Qui est Kai-Isaiah Jamal, mannequin, poète et activiste qui se lance dans la musique ?
Alors qu’iel pose, nu et fier, pour la nouvelle campagne Timberland, Numéro a rencontré l’artiste britannique Kai-Isaiah Jamal, mannequin, poète et activiste qui se lance dans la musique. Une personnalité attachante et engagée que le regretté Virgil Abloh qualifiait de voix de sa génération.
par Violaine Schütz.
Le regretté Virgil Abloh disait de Kai-Isaiah Jamal, premier mannequin noir transgenre à avoir défilé pour Louis Vuitton, qu’i.e.l était la voix de sa génération. Celui qui a grandi dans une famille de classe moyenne, à Londres, est devenu en quelques années un top prisé (il a défilé pour Burberry, Off-White, Mugler, Jean Paul Gaultier ou encore American Sabotage, le label d’A$AP Rocky) et un role model. Multipliant les prises de parole inspirantes mettant en lumière la communauté LGBT+ (en particulier les personnes transgenres) et ses combats, l’artiste âgé d’une vingtaine d’années donne de la visibilité aux êtres marginalisés, quelque soit leur sexe ou leur genre.

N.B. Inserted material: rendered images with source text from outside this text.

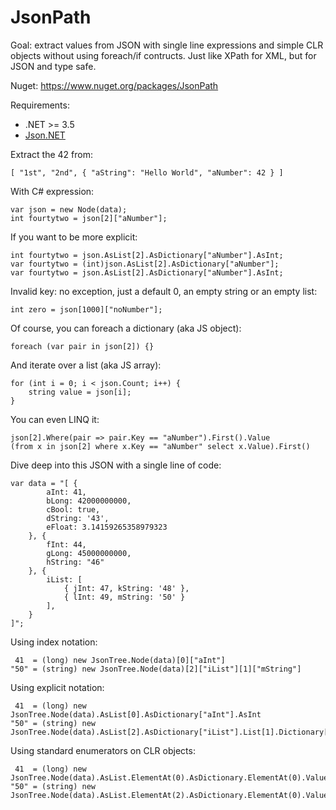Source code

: JsonPath
========

Goal: extract values from JSON with single line expressions and simple CLR objects without using foreach/if contructs. Just like XPath for XML, but for JSON and type safe.

Nuget: https://www.nuget.org/packages/JsonPath

Requirements:

* .NET >= 3.5
* [Json.NET](https://www.nuget.org/packages/Newtonsoft.Json)

Extract the 42 from:

    [ "1st", "2nd", { "aString": "Hello World", "aNumber": 42 } ]

With C# expression:

    var json = new Node(data);
    int fourtytwo = json[2]["aNumber"];

If you want to be more explicit:

    int fourtytwo = json.AsList[2].AsDictionary["aNumber"].AsInt;
    var fourtytwo = (int)json.AsList[2].AsDictionary["aNumber"];
    var fourtytwo = json.AsList[2].AsDictionary["aNumber"].AsInt;

Invalid key: no exception, just a default 0, an empty string or an empty list:

    int zero = json[1000]["noNumber"];

Of course, you can foreach a dictionary (aka JS object):

    foreach (var pair in json[2]) {}

And iterate over a list (aka JS array):

    for (int i = 0; i < json.Count; i++) {
        string value = json[i];
    }

You can even LINQ it:

    json[2].Where(pair => pair.Key == "aNumber").First().Value
    (from x in json[2] where x.Key == "aNumber" select x.Value).First()

Dive deep into this JSON with a single line of code:

    var data = "[ { 
            aInt: 41, 
            bLong: 42000000000, 
            cBool: true, 
            dString: '43', 
            eFloat: 3.14159265358979323 
        }, { 
            fInt: 44, 
            gLong: 45000000000, 
            hString: "46"
        }, { 
            iList: [ 
                { jInt: 47, kString: '48' }, 
                { lInt: 49, mString: '50' }
            ], 
        }
    ]";

Using index notation:

     41  = (long) new JsonTree.Node(data)[0]["aInt"]
    "50" = (string) new JsonTree.Node(data)[2]["iList"][1]["mString"]

Using explicit notation:

     41  = (long) new JsonTree.Node(data).AsList[0].AsDictionary["aInt"].AsInt
    "50" = (string) new JsonTree.Node(data).AsList[2].AsDictionary["iList"].List[1].Dictionary["mString"].AsString

Using standard enumerators on CLR objects:

     41  = (long) new JsonTree.Node(data).AsList.ElementAt(0).AsDictionary.ElementAt(0).Value
    "50" = (string) new JsonTree.Node(data).AsList.ElementAt(2).AsDictionary.ElementAt(0).Value.AsList.ElementAt(1).AsDictionary.ElementAt(1).Value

Kai-Isaiah Jamal, mannequin, poète, chanteur et égérie Timberland
Connu pour ses poèmes et ses performances de spoken word qui questionnent l’idée que l’on se fait de la masculinité, Kai-Isaiah Jamal pose aujourd’hui fièrement, nu, pour une campagne Timberland. Son seul atour ? L’iconique paire de boots beiges badass adulée par les rappeurs et les artistes gender fluid. Baptisée justement “Iconic”, la campagne en noir et blanc de la marque donne à réfléchir sur cette notion.
Pour Kai-Isaiah Jamal, “être une icône ou être emblématique est lié à la question de ce vous laissez derrière vous lorsque vous n’êtes plus là physiquement, de votre héritage, de ce que vous représentez. Beaucoup d’icônes avec lesquelles j’ai grandi se trouvaient dans une intersection. Je pense au joueur de basket Dennis Rodman, à Busta Rhymes et à Prince, des personnes très masculines qui n’ont pas eu peur d’entrer dans la féminité ou d’être influencés par la féminité, que ce soit dans leurs manières, leur attitude ou leur façon de s’habiller. Ces hommes m’ont également aidé tout au long de ma transition. Ça m’a permis de comprendre comment on peut exister dans la masculinité en dehors de cet espace hyper-masculin et hyper-toxique.”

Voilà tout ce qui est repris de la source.